El arzobispo Piero Marini pertenece a la línea de ceremonieros pontificios responsables de la depauperación y degradación de las liturgias papales, que detentaron el poder en la Capilla del Romano Pontífice entre 1968 y 2007: ¡casi cuarenta años de dictadura del feísmo y la falsa sencillez! Felizmente acabados, hay que decirlo, con el nombramiento de Mons. Guido Marini (que afortunadamente sólo tiene en común el apellido con su predecesor), el cual está recuperado en la medida de lo posible la gran tradición de los grandes maestros de ceremonias al servicio de los Papas, que parecía irremisiblemente muerta con el cardenal Enrico Dante, el insigne liturgo de Pío XII, el beato Juan XXIII y Pablo VI. Monseñor Marini (Piero) es un declarado enemigo de la liturgia anterior a la de la reforma post-conciliar, como lo atestigua esta declaración suya: “El rito Tridentino o de San Pío V fue dejado en vigor bajo ciertas condiciones para evitar que fuera traumático el paso del viejo al nuevo rito para los fieles más ancianos. Después el papa Wojtyla permitió que se pudiese celebrar en ciertas iglesias dicho rito, pero ya está. Ir más allá de esto es ir más allá de la Iglesia y esto no se puede”. Coincidencia de pensamiento con Mons. Tena: la liturgia extraordinaria es cosa de viejos nostálgicos y recalcitrantes. Lo que pasa es que es el propio Papa (el actual) el que ha ido más allá de las estrechas miras de su ex ceremoniero al publicar su motu proprio, a menos que piense Monseñor que Benedicto XVI se ha salido de la Iglesia… El arzobispo publicó en 2005 un libro que lleva el título italiano de Liturgia e bellezza. Nobilis pulchritudo. Admitamos que hay que tener coraje para atreverse a escribir sobre la belleza en la liturgia cuando se ha dedicado uno sistemáticamente a conculcarla, como hizo esta criatura de Bugnini. Sobre todo cuando se piensa en el clímax de mal gusto desplegado durante las ceremonias del año santo 2000…

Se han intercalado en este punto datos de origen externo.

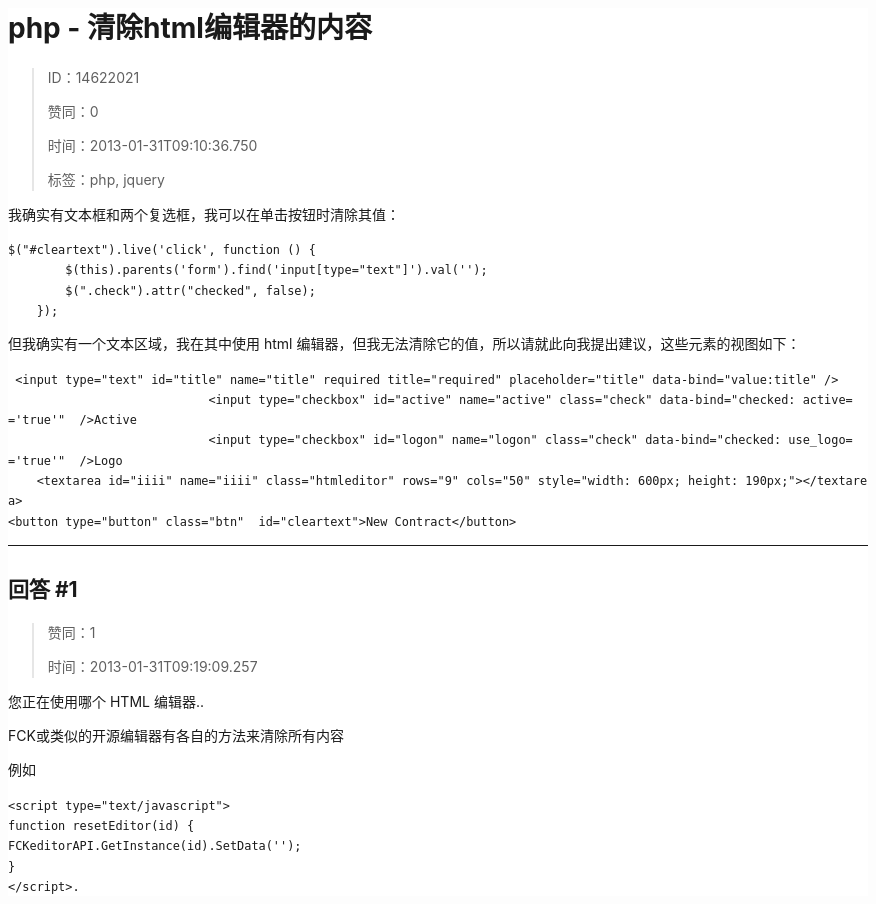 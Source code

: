 # php - 清除html编辑器的内容

> ID：14622021
> 
> 赞同：0
> 
> 时间：2013-01-31T09:10:36.750
> 
> 标签：php, jquery

我确实有文本框和两个复选框，我可以在单击按钮时清除其值：

```
$("#cleartext").live('click', function () {
        $(this).parents('form').find('input[type="text"]').val('');
        $(".check").attr("checked", false);
    }); 
```

但我确实有一个文本区域，我在其中使用 html 编辑器，但我无法清除它的值，所以请就此向我提出建议，这些元素的视图如下：

```
 <input type="text" id="title" name="title" required title="required" placeholder="title" data-bind="value:title" />
                            <input type="checkbox" id="active" name="active" class="check" data-bind="checked: active=='true'"  />Active
                            <input type="checkbox" id="logon" name="logon" class="check" data-bind="checked: use_logo=='true'"  />Logo
    <textarea id="iiii" name="iiii" class="htmleditor" rows="9" cols="50" style="width: 600px; height: 190px;"></textarea>
<button type="button" class="btn"  id="cleartext">New Contract</button> 
```

* * *

## 回答 #1

> 赞同：1
> 
> 时间：2013-01-31T09:19:09.257

您正在使用哪个 HTML 编辑器..

FCK或类似的开源编辑器有各自的方法来清除所有内容

例如

```
<script type="text/javascript"> 
function resetEditor(id) {
FCKeditorAPI.GetInstance(id).SetData('');
}
</script>. 
```

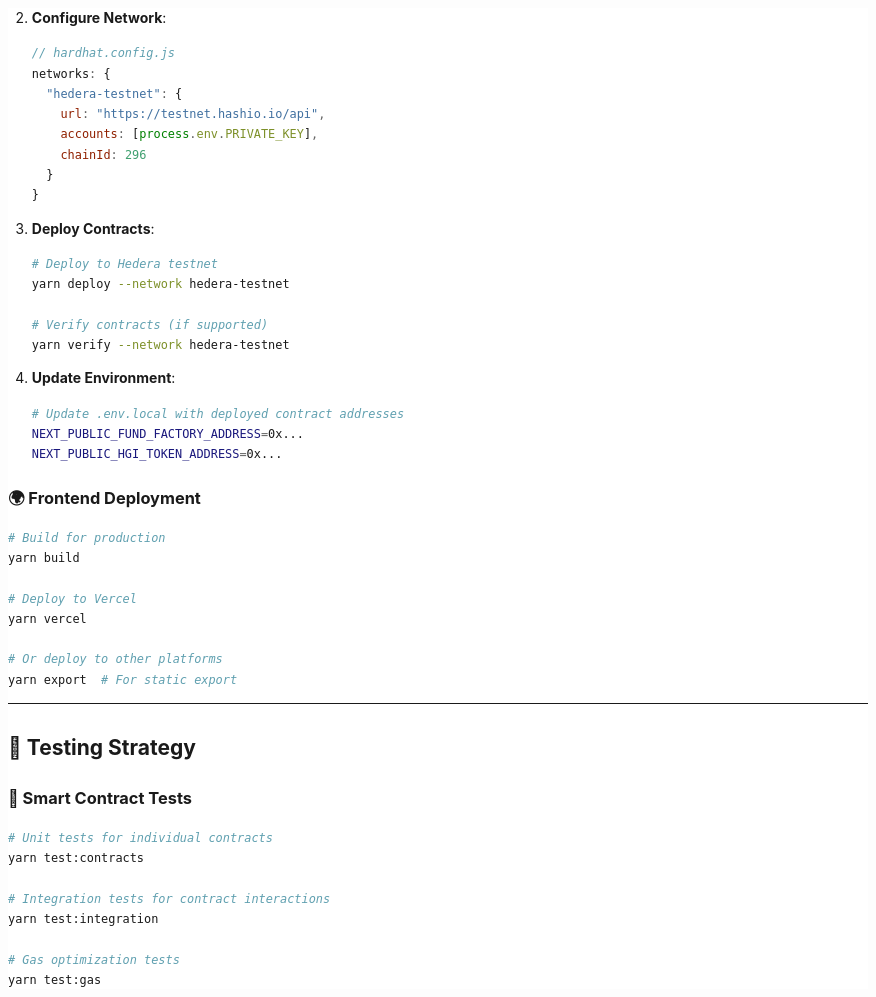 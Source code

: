2. **Configure Network**:
   ```javascript
   // hardhat.config.js
   networks: {
     "hedera-testnet": {
       url: "https://testnet.hashio.io/api",
       accounts: [process.env.PRIVATE_KEY],
       chainId: 296
     }
   }
   ```

3. **Deploy Contracts**:
   ```bash
   # Deploy to Hedera testnet
   yarn deploy --network hedera-testnet
   
   # Verify contracts (if supported)
   yarn verify --network hedera-testnet
   ```

4. **Update Environment**:
   ```bash
   # Update .env.local with deployed contract addresses
   NEXT_PUBLIC_FUND_FACTORY_ADDRESS=0x...
   NEXT_PUBLIC_HGI_TOKEN_ADDRESS=0x...
   ```

### 🌍 Frontend Deployment

```bash
# Build for production
yarn build

# Deploy to Vercel
yarn vercel

# Or deploy to other platforms
yarn export  # For static export
```

---

## 🧪 Testing Strategy

### 🔬 Smart Contract Tests

```bash
# Unit tests for individual contracts
yarn test:contracts

# Integration tests for contract interactions
yarn test:integration

# Gas optimization tests
yarn test:gas
```
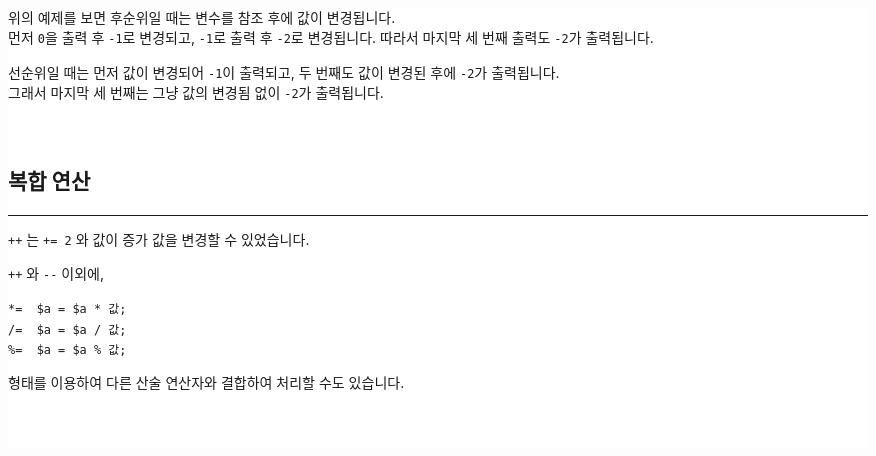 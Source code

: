 위의 예제를 보면 후순위일 때는 변수를 참조 후에 값이 변경됩니다.  
먼저 `0`을 출력 후 `-1`로 변경되고, `-1`로 출력 후 `-2`로 변경됩니다. 따라서 마지막 세 번째 출력도 `-2`가 출력됩니다.  

선순위일 때는 먼저 값이 변경되어 `-1`이 출력되고, 두 번째도 값이 변경된 후에 `-2`가 출력됩니다.  
그래서 마지막 세 번째는 그냥 값의 변경됨 없이 `-2`가 출력됩니다.  

<br>

## 복합 연산
---

`++` 는 `+= 2` 와 값이 증가 값을 변경할 수 있었습니다. 

`++` 와 `--` 이외에,

```
*=	$a = $a * 값;
/=	$a = $a / 값;
%=	$a = $a % 값;
```

형태를 이용하여 다른 산술 연산자와 결합하여 처리할 수도 있습니다.  

<br><br> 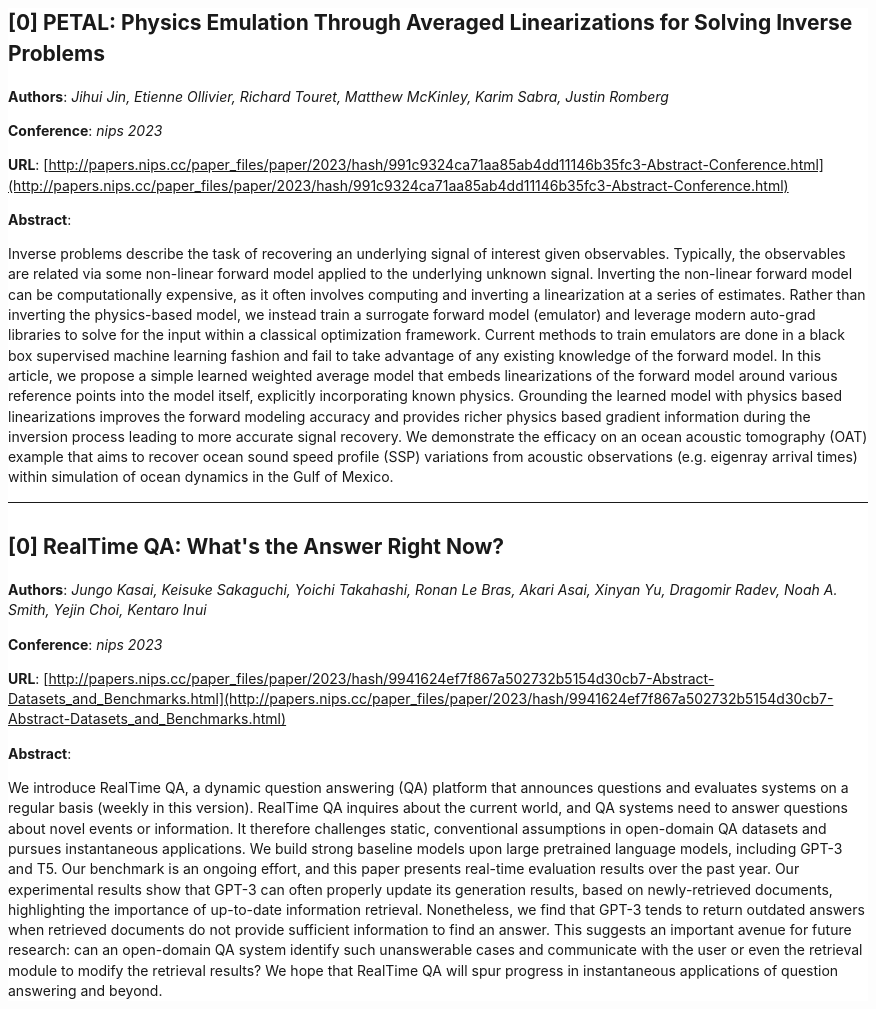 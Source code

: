 ## [0] PETAL: Physics Emulation Through Averaged Linearizations for Solving Inverse Problems

**Authors**: *Jihui Jin, Etienne Ollivier, Richard Touret, Matthew McKinley, Karim Sabra, Justin Romberg*

**Conference**: *nips 2023*

**URL**: [http://papers.nips.cc/paper_files/paper/2023/hash/991c9324ca71aa85ab4dd11146b35fc3-Abstract-Conference.html](http://papers.nips.cc/paper_files/paper/2023/hash/991c9324ca71aa85ab4dd11146b35fc3-Abstract-Conference.html)

**Abstract**:

Inverse problems describe the task of recovering an underlying signal of interest given observables. Typically, the observables are related via some non-linear forward model applied to the underlying unknown signal. Inverting the non-linear forward model can be computationally expensive, as it often involves computing and inverting a linearization at a series of estimates. Rather than inverting the physics-based model, we instead train a surrogate forward model (emulator) and leverage modern auto-grad libraries to solve for the input within a classical optimization framework. Current methods to train emulators are done in a black box supervised machine learning fashion and fail to take advantage of any existing knowledge of the forward model. In this article, we propose a simple learned weighted average model that embeds linearizations of the forward model around various reference points into the model itself, explicitly incorporating known physics. Grounding the learned model with physics based linearizations improves the forward modeling accuracy and provides richer physics based gradient information during the inversion process leading to more accurate signal recovery. We demonstrate the efficacy on an ocean acoustic tomography (OAT) example that aims to recover ocean sound speed profile (SSP) variations from acoustic observations (e.g. eigenray arrival times) within simulation of ocean dynamics in the Gulf of Mexico.

----

## [0] RealTime QA: What's the Answer Right Now?

**Authors**: *Jungo Kasai, Keisuke Sakaguchi, Yoichi Takahashi, Ronan Le Bras, Akari Asai, Xinyan Yu, Dragomir Radev, Noah A. Smith, Yejin Choi, Kentaro Inui*

**Conference**: *nips 2023*

**URL**: [http://papers.nips.cc/paper_files/paper/2023/hash/9941624ef7f867a502732b5154d30cb7-Abstract-Datasets_and_Benchmarks.html](http://papers.nips.cc/paper_files/paper/2023/hash/9941624ef7f867a502732b5154d30cb7-Abstract-Datasets_and_Benchmarks.html)

**Abstract**:

We introduce RealTime QA, a dynamic question answering (QA) platform that announces questions and evaluates systems on a regular basis (weekly in this version). RealTime QA inquires about the current world, and QA systems need to answer questions about novel events or information. It therefore challenges static, conventional assumptions in open-domain QA datasets and pursues instantaneous applications. We build strong baseline models upon large pretrained language models, including GPT-3 and T5. Our benchmark is an ongoing effort, and this paper presents real-time evaluation results over the past year. Our experimental results show that GPT-3 can often properly update its generation results, based on newly-retrieved documents, highlighting the importance of up-to-date information retrieval. Nonetheless, we find that GPT-3 tends to return outdated answers when retrieved documents do not provide sufficient information to find an answer. This suggests an important avenue for future research: can an open-domain QA system identify such unanswerable cases and communicate with the user or even the retrieval module to modify the retrieval results? We hope that RealTime QA will spur progress in instantaneous applications of question answering and beyond.
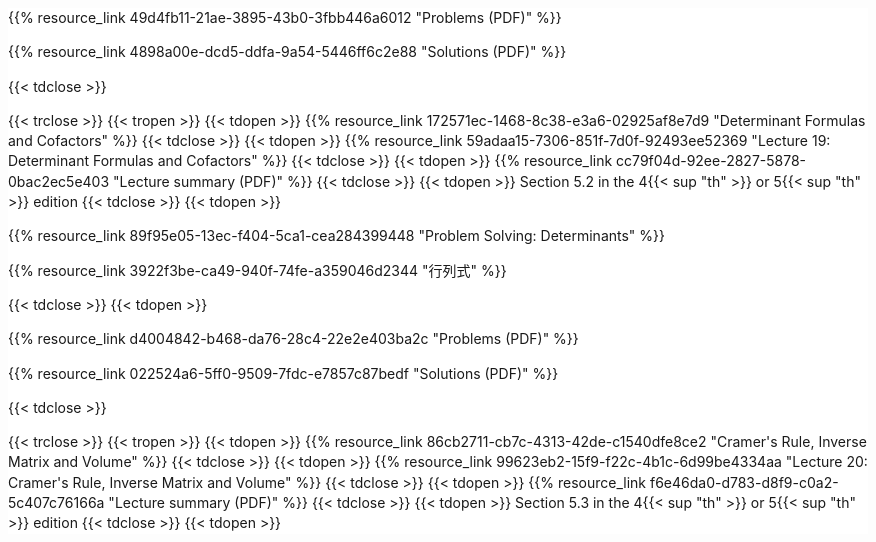 
{{% resource_link 49d4fb11-21ae-3895-43b0-3fbb446a6012 "Problems (PDF)" %}}

{{% resource_link 4898a00e-dcd5-ddfa-9a54-5446ff6c2e88 "Solutions (PDF)" %}}


{{< tdclose >}}

{{< trclose >}}
{{< tropen >}}
{{< tdopen >}}
{{% resource_link 172571ec-1468-8c38-e3a6-02925af8e7d9 "Determinant Formulas and Cofactors" %}}
{{< tdclose >}}
{{< tdopen >}}
{{% resource_link 59adaa15-7306-851f-7d0f-92493ee52369 "Lecture 19: Determinant Formulas and Cofactors" %}}
{{< tdclose >}}
{{< tdopen >}}
{{% resource_link cc79f04d-92ee-2827-5878-0bac2ec5e403 "Lecture summary (PDF)" %}}
{{< tdclose >}}
{{< tdopen >}}
Section 5.2 in the 4{{< sup "th" >}} or 5{{< sup "th" >}} edition
{{< tdclose >}}
{{< tdopen >}}


{{% resource_link 89f95e05-13ec-f404-5ca1-cea284399448 "Problem Solving: Determinants" %}}

{{% resource_link 3922f3be-ca49-940f-74fe-a359046d2344 "行列式" %}}


{{< tdclose >}}
{{< tdopen >}}


{{% resource_link d4004842-b468-da76-28c4-22e2e403ba2c "Problems (PDF)" %}}

{{% resource_link 022524a6-5ff0-9509-7fdc-e7857c87bedf "Solutions (PDF)" %}}


{{< tdclose >}}

{{< trclose >}}
{{< tropen >}}
{{< tdopen >}}
{{% resource_link 86cb2711-cb7c-4313-42de-c1540dfe8ce2 "Cramer's Rule, Inverse Matrix and Volume" %}}
{{< tdclose >}}
{{< tdopen >}}
{{% resource_link 99623eb2-15f9-f22c-4b1c-6d99be4334aa "Lecture 20: Cramer's Rule, Inverse Matrix and Volume" %}}
{{< tdclose >}}
{{< tdopen >}}
{{% resource_link f6e46da0-d783-d8f9-c0a2-5c407c76166a "Lecture summary (PDF)" %}}
{{< tdclose >}}
{{< tdopen >}}
Section 5.3 in the 4{{< sup "th" >}} or 5{{< sup "th" >}} edition
{{< tdclose >}}
{{< tdopen >}}
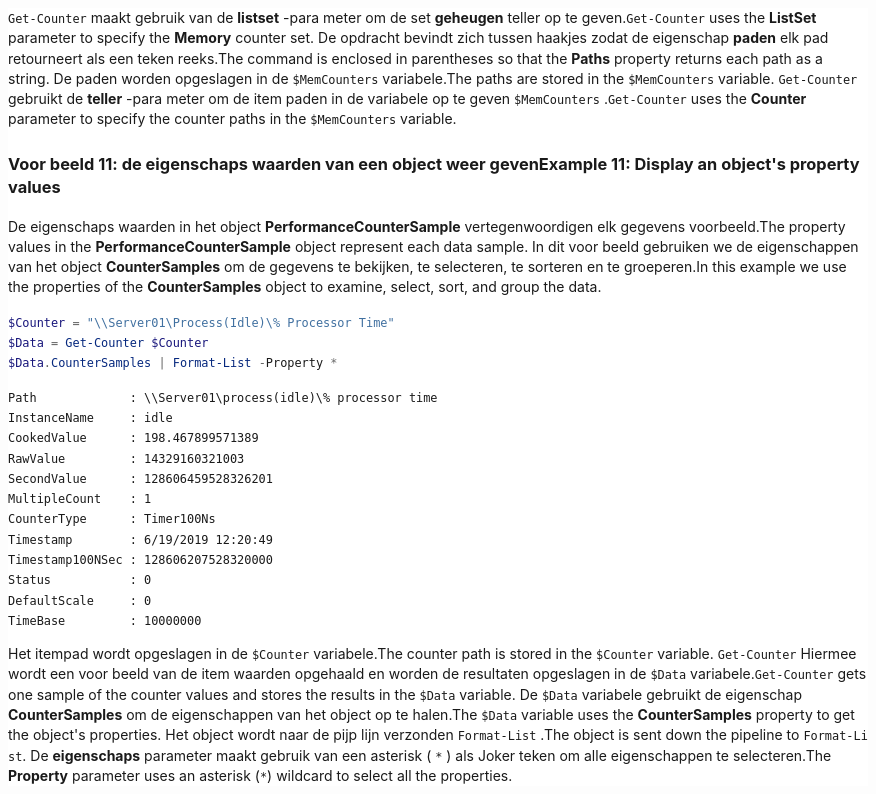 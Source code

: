 <span data-ttu-id="29fbf-182">`Get-Counter` maakt gebruik van de **listset** -para meter om de set **geheugen** teller op te geven.</span><span class="sxs-lookup"><span data-stu-id="29fbf-182">`Get-Counter` uses the **ListSet** parameter to specify the **Memory** counter set.</span></span> <span data-ttu-id="29fbf-183">De opdracht bevindt zich tussen haakjes zodat de eigenschap **paden** elk pad retourneert als een teken reeks.</span><span class="sxs-lookup"><span data-stu-id="29fbf-183">The command is enclosed in parentheses so that the **Paths** property returns each path as a string.</span></span> <span data-ttu-id="29fbf-184">De paden worden opgeslagen in de `$MemCounters` variabele.</span><span class="sxs-lookup"><span data-stu-id="29fbf-184">The paths are stored in the `$MemCounters` variable.</span></span> <span data-ttu-id="29fbf-185">`Get-Counter` gebruikt de **teller** -para meter om de item paden in de variabele op te geven `$MemCounters` .</span><span class="sxs-lookup"><span data-stu-id="29fbf-185">`Get-Counter` uses the **Counter** parameter to specify the counter paths in the `$MemCounters` variable.</span></span>

### <span data-ttu-id="29fbf-186">Voor beeld 11: de eigenschaps waarden van een object weer geven</span><span class="sxs-lookup"><span data-stu-id="29fbf-186">Example 11: Display an object's property values</span></span>

<span data-ttu-id="29fbf-187">De eigenschaps waarden in het object **PerformanceCounterSample** vertegenwoordigen elk gegevens voorbeeld.</span><span class="sxs-lookup"><span data-stu-id="29fbf-187">The property values in the **PerformanceCounterSample** object represent each data sample.</span></span> <span data-ttu-id="29fbf-188">In dit voor beeld gebruiken we de eigenschappen van het object **CounterSamples** om de gegevens te bekijken, te selecteren, te sorteren en te groeperen.</span><span class="sxs-lookup"><span data-stu-id="29fbf-188">In this example we use the properties of the **CounterSamples** object to examine, select, sort, and group the data.</span></span>

```powershell
$Counter = "\\Server01\Process(Idle)\% Processor Time"
$Data = Get-Counter $Counter
$Data.CounterSamples | Format-List -Property *
```

```Output
Path             : \\Server01\process(idle)\% processor time
InstanceName     : idle
CookedValue      : 198.467899571389
RawValue         : 14329160321003
SecondValue      : 128606459528326201
MultipleCount    : 1
CounterType      : Timer100Ns
Timestamp        : 6/19/2019 12:20:49
Timestamp100NSec : 128606207528320000
Status           : 0
DefaultScale     : 0
TimeBase         : 10000000
```

<span data-ttu-id="29fbf-189">Het itempad wordt opgeslagen in de `$Counter` variabele.</span><span class="sxs-lookup"><span data-stu-id="29fbf-189">The counter path is stored in the `$Counter` variable.</span></span> <span data-ttu-id="29fbf-190">`Get-Counter` Hiermee wordt een voor beeld van de item waarden opgehaald en worden de resultaten opgeslagen in de `$Data` variabele.</span><span class="sxs-lookup"><span data-stu-id="29fbf-190">`Get-Counter` gets one sample of the counter values and stores the results in the `$Data` variable.</span></span> <span data-ttu-id="29fbf-191">De `$Data` variabele gebruikt de eigenschap **CounterSamples** om de eigenschappen van het object op te halen.</span><span class="sxs-lookup"><span data-stu-id="29fbf-191">The `$Data` variable uses the **CounterSamples** property to get the object's properties.</span></span> <span data-ttu-id="29fbf-192">Het object wordt naar de pijp lijn verzonden `Format-List` .</span><span class="sxs-lookup"><span data-stu-id="29fbf-192">The object is sent down the pipeline to `Format-List`.</span></span> <span data-ttu-id="29fbf-193">De **eigenschaps** parameter maakt gebruik van een asterisk ( `*` ) als Joker teken om alle eigenschappen te selecteren.</span><span class="sxs-lookup"><span data-stu-id="29fbf-193">The **Property** parameter uses an asterisk (`*`) wildcard to select all the properties.</span></span>
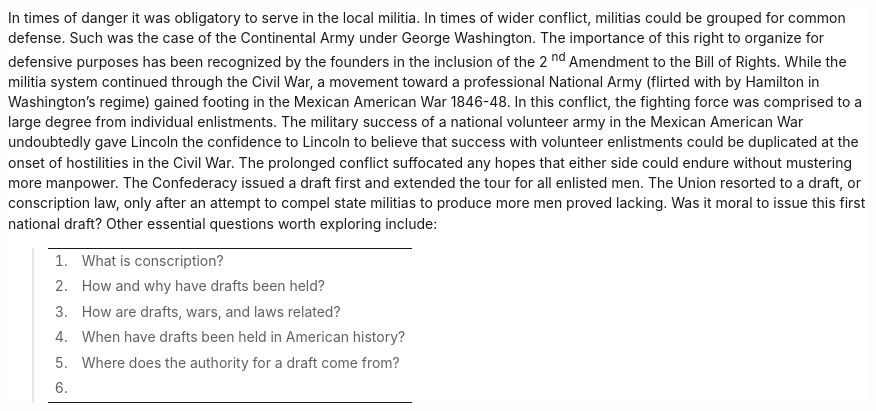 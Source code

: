 In times of danger it was obligatory to serve in the local militia. In times of wider conflict, militias could be grouped for common defense. Such was the case of the Continental Army under George Washington.  The importance of this right to organize for defensive purposes has been recognized by the founders in the inclusion of the 2
<sup>
nd
</sup>
Amendment to the Bill of Rights. While the militia system continued through the Civil War, a movement toward a professional National Army (flirted with by Hamilton in Washington’s regime) gained footing in the Mexican American War 1846-48. In this conflict, the fighting force was comprised to a large degree from individual enlistments. The military success of a national volunteer army in the Mexican American War undoubtedly gave Lincoln the confidence to Lincoln to believe that success with volunteer enlistments could be duplicated at the onset of hostilities in the Civil War. 
The prolonged conflict suffocated any hopes that either side could endure without mustering more manpower. The Confederacy issued a draft first and extended the tour for all enlisted men. The Union resorted to a draft, or conscription law, only after an attempt to compel state militias to produce more men proved lacking. Was it moral to issue this first national draft? 
Other essential questions worth exploring include:
<blockquote>
<dl>
<table border="0">
<tr>
<td>
1.
</td>
<td>
What is conscription?
</td>
</tr>
<tr>
<td>
2.
</td>
<td>
How and why have drafts been held?
</td>
</tr>
<tr>
<td>
3.
</td>
<td>
How are drafts, wars, and laws related?
</td>
</tr>
<tr>
<td>
4.
</td>
<td>
When have drafts been held in American history?
</td>
</tr>
<tr>
<td>
5.
</td>
<td>
Where does the authority for a draft come from?
</td>
</tr>
<tr>
<td>
6.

Al hilo de este artículo vamos a añadir una breve semblanza de otro invitado al Congreso de Barcelona: el P. Juan María Canals, claretiano, secretario de la Comisión Episcopal de Liturgia de la Conferencia Episcopal Española. Una sola frase suya al final de un documento que parecía más o menos ponderado sobre el motu proprio Summorum Pontificum (in cauda venenum) revela cuál es su verdadera actitud (de antipatía) hacia la misa tradicional: “donde la misa celebrada en su forma ordinaria se haga bien, no habrá tentación de pasar a la forma extraordinaria”. La forma extraordinaria, luego, es para el Padre Canals objeto de tentación, es decir, algo que debería evitarse. Después de todo, es ésta la tónica dominante en la comisión de la que es secretario, a tenor de las declaraciones que su presidente, el obispo de León, que en su día se refirió al motu proprio con no bien disimulada incomodidad (por decir lo menos).